Presidents and US politicians from both parties have honoured Senator John McCain’s decades of service to his country following his death at the age of 81.
The one-time presidential candidate and war hero died on Saturday after a year-long battle with brain cancer.
His family had previously said he had ended medical treatment for the condition, revealing that “the progress of disease and the inexorable advance of age render their verdict”.
President Donald Trump, who once criticised Mr McCain for being taken prisoner during the Vietnam War, said his “deepest sympathies and respect” went out to Mr McCain’s family.
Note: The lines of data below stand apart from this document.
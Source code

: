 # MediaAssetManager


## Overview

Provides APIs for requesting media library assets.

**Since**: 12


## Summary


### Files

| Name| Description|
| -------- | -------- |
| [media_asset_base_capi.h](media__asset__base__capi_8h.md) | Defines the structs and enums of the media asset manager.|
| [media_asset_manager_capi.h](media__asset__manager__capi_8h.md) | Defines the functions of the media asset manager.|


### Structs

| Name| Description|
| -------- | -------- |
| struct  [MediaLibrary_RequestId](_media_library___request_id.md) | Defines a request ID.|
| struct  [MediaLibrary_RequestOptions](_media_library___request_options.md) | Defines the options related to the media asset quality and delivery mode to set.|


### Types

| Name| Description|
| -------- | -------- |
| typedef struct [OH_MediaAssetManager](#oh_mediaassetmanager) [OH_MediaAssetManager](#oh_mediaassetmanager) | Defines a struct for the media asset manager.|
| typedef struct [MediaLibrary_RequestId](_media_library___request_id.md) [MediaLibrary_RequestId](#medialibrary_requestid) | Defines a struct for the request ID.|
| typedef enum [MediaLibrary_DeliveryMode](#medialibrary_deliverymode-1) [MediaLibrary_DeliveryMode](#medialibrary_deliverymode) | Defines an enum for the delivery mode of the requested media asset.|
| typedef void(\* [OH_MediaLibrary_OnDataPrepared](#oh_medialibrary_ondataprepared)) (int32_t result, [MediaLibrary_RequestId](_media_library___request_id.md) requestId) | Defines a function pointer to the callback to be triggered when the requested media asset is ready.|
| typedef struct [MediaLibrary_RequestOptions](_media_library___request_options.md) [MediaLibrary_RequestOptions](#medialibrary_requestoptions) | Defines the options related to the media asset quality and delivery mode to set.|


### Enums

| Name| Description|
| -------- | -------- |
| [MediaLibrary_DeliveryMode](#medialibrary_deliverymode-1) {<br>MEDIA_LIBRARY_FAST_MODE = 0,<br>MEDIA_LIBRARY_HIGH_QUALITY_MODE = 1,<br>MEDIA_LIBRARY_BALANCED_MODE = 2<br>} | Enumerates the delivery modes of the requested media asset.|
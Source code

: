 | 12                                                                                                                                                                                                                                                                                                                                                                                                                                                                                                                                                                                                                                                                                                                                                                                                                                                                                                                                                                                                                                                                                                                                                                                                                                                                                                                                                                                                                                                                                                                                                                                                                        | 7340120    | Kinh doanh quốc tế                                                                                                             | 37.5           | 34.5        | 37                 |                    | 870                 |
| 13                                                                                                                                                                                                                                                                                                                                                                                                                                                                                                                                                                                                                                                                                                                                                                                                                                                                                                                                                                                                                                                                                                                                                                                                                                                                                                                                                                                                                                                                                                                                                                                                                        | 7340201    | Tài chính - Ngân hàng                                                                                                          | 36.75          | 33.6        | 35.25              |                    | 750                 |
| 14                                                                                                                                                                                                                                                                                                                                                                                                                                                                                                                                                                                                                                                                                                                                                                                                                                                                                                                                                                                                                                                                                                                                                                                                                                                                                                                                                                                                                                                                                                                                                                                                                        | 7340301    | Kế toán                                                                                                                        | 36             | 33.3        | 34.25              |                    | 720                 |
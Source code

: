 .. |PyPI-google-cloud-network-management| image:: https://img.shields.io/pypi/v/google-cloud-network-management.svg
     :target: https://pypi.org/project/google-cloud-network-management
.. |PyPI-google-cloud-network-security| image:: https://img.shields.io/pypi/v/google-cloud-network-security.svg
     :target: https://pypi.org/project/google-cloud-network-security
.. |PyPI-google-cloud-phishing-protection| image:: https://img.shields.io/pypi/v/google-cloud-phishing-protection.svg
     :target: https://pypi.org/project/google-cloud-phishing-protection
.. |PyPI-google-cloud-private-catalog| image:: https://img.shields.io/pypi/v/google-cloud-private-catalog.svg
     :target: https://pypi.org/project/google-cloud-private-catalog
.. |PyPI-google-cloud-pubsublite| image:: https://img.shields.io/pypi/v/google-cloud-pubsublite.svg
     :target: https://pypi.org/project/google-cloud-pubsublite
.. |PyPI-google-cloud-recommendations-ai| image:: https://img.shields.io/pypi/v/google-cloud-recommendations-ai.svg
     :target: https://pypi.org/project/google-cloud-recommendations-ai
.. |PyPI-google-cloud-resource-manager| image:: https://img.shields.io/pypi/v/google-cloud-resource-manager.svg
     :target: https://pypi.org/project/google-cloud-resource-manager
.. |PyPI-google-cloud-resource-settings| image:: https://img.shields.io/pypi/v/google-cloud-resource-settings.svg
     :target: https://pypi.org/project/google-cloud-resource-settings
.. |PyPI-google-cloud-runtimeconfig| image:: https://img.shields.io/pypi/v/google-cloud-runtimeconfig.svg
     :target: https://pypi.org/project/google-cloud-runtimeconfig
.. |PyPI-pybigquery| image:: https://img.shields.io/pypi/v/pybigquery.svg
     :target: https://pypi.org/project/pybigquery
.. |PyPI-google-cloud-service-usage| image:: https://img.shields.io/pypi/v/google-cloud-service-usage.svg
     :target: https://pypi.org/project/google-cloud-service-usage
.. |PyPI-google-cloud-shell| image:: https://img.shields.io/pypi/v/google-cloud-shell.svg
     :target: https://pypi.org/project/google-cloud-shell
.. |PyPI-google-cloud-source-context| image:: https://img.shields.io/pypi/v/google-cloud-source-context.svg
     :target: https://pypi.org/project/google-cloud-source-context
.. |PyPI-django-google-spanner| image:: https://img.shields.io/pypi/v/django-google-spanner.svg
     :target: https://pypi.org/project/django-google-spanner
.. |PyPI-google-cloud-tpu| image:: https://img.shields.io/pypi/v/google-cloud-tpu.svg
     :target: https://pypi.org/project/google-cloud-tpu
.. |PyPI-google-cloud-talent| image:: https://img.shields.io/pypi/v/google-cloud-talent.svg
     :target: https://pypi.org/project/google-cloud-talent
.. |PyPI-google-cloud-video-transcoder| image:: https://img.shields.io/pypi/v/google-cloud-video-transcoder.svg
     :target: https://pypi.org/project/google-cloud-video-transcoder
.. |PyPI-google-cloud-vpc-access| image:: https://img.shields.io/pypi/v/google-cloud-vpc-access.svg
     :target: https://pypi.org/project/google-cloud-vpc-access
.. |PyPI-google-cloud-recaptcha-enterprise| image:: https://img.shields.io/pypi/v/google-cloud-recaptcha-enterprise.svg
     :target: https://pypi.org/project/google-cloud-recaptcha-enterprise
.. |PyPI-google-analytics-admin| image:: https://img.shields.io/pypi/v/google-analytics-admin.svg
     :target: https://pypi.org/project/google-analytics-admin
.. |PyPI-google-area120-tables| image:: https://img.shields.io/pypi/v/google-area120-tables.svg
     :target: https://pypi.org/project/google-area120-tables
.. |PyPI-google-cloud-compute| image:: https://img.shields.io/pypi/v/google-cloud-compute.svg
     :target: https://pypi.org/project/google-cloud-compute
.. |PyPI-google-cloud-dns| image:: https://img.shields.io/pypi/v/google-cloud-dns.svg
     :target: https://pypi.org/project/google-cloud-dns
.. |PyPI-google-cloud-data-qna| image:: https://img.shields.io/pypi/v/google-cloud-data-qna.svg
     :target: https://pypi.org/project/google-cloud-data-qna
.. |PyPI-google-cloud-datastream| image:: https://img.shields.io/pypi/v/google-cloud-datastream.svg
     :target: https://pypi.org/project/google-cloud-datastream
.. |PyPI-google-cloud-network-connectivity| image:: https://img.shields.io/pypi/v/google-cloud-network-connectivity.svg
On Saturday night, a black hearse accompanied by a police motorcade could be seen driving away from the ranch near Sedona, Arizona, where the Republican senator spent his final weeks.
Mr Trump’s brief Twitter statement said “hearts and prayers” are with the McCain family.
First lady Melania Trump thanked Mr McCain for his service to the nation, which included more than five years as a prisoner of war and six terms in the Senate.
Mr Trump and Mr McCain were at odds until the end.
The president, who mocked Mr McCain’s capture in Vietnam during the 2016 campaign, jabbed at the senator even after his illness for voting against Republican efforts to roll back President Barack Obama’s health care law.
Earlier this summer, Mr McCain issued a blistering statement criticising Mr Trump’s meeting with Russian president Vladimir Putin.
Former presidents, including those who blocked Mr McCain’s own White House ambitions, offered emotional tributes.
Mr Obama, who triumphed over Mr McCain in the 2008 election, said that despite their differences, Mr McCain and he shared a “fidelity to something higher – the ideals for which generations of Americans and immigrants alike have fought, marched, and sacrificed”.
Mr Obama said the two political opponents “saw our political battles, even, as a privilege, something noble, an opportunity to serve as stewards of those high ideals at home, and to advance them around the world”.
Former President George W Bush, who defeated Mr McCain for the 2000 Republican presidential nomination, called his one-time political rival “man of deep conviction and a patriot of the highest order” and a “friend whom I’ll deeply miss”.
Mr Bush was among those expected to speak at Mr McCain’s funeral.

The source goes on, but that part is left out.